Asch stays in America, and in a moving sequence Vogel imagines him at his desk, as actors in the Lodz Ghetto in Poland in the early 1940s, terrified of being discovered yet determined to perform the play, do so surreptitiously, scared of every sound from outside.

We also hear their letters to him, and others, asking for help, and full of their own plans for desperate escape. The last performance we see of Asch’s play is in an attic: the performance of art the last defiant statement of strength against fear and persecution.

As those same actors stand in line at what we assume to be a concentration camp, we hear a lullaby. It is not made clear to the audience, but in the play’s script we learn that “Wiegala” was written by Ilse Klein, a children’s hospital nurse.

“She sang this lullaby for the children in the wards. When it came time for the children to be transported to Auschwitz, Ilse Klein volunteered to go with them. It is said she sang this song in line to the chambers.”

Vogel imagines an audacious and successful escape by the two women who play Rifkele and Manke, or perhaps it is what Lemml, making a last wish, imagines for the characters themselves. Indecent continues in the 1950s—and Asch steadfastly refusing for his play to be performed in an America, now under McCarthy’s culture-squashing boot. Asch, a battered figure by now, wants the play to burn as he was once instructed to burn it.

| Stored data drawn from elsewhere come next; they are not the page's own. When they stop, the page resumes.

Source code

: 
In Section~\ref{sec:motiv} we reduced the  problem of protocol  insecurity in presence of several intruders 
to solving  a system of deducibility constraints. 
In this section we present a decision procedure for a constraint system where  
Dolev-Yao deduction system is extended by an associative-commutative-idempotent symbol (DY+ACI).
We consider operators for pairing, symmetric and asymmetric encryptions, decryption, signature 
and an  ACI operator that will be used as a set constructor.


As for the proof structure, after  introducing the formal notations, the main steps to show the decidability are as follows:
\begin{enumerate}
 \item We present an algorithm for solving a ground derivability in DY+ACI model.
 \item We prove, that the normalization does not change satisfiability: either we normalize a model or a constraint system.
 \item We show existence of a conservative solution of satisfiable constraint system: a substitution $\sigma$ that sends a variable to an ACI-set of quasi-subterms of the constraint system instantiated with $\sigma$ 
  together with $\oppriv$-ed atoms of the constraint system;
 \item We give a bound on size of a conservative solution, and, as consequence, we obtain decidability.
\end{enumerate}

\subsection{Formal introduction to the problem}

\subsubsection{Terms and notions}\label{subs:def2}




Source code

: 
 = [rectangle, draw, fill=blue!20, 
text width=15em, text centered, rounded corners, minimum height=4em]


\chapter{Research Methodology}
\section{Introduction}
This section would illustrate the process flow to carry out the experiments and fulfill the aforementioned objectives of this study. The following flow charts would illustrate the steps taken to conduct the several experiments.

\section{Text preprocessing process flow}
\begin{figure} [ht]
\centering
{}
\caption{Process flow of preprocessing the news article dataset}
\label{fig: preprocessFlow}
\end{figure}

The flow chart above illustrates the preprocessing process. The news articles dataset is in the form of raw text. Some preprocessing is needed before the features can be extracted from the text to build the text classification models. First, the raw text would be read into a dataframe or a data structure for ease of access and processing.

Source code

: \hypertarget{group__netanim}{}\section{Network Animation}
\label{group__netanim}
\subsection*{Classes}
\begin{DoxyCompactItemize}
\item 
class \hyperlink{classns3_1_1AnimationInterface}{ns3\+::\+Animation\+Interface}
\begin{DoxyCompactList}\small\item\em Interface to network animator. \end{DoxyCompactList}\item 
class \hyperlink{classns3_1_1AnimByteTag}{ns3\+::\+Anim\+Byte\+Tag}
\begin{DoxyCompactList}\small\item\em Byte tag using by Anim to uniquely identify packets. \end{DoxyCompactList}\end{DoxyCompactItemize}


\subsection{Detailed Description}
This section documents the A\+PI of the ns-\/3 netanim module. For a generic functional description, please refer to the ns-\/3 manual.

But it lives on, both in its original form, and in Vogel’s play. Indecent’s final scene, using a stunning, showery piece of stage-craft also used in plays including Sam Gold’s production of The Glass Menagerie, imagines God of Vengeance’s final rain scene—which has not been performed yet in Indecent—played out joyously, and in Yiddish, for Rifkele and Manke.

This reporter, reminded of what Vogel had said in the program of that relentless litany of fictional lesbians killing themselves or being unhappy, wondered if she had imagined a resolutely un-deathly end for Asch’s lesbian couple.

That defiance and belief Asch had when he wrote God of Vengeance, of the confrontational nourishment of art, of same-sex love portrayed at its most natural, is also held by Vogel. At a time, she writes in the program, of increasing xenophobia, homophobia, and anti-Semitism, it is important to not only “reclaim the importance of our arts and culture,” but also for theater “to wound our memory so we can remember… Theatre is living memory.”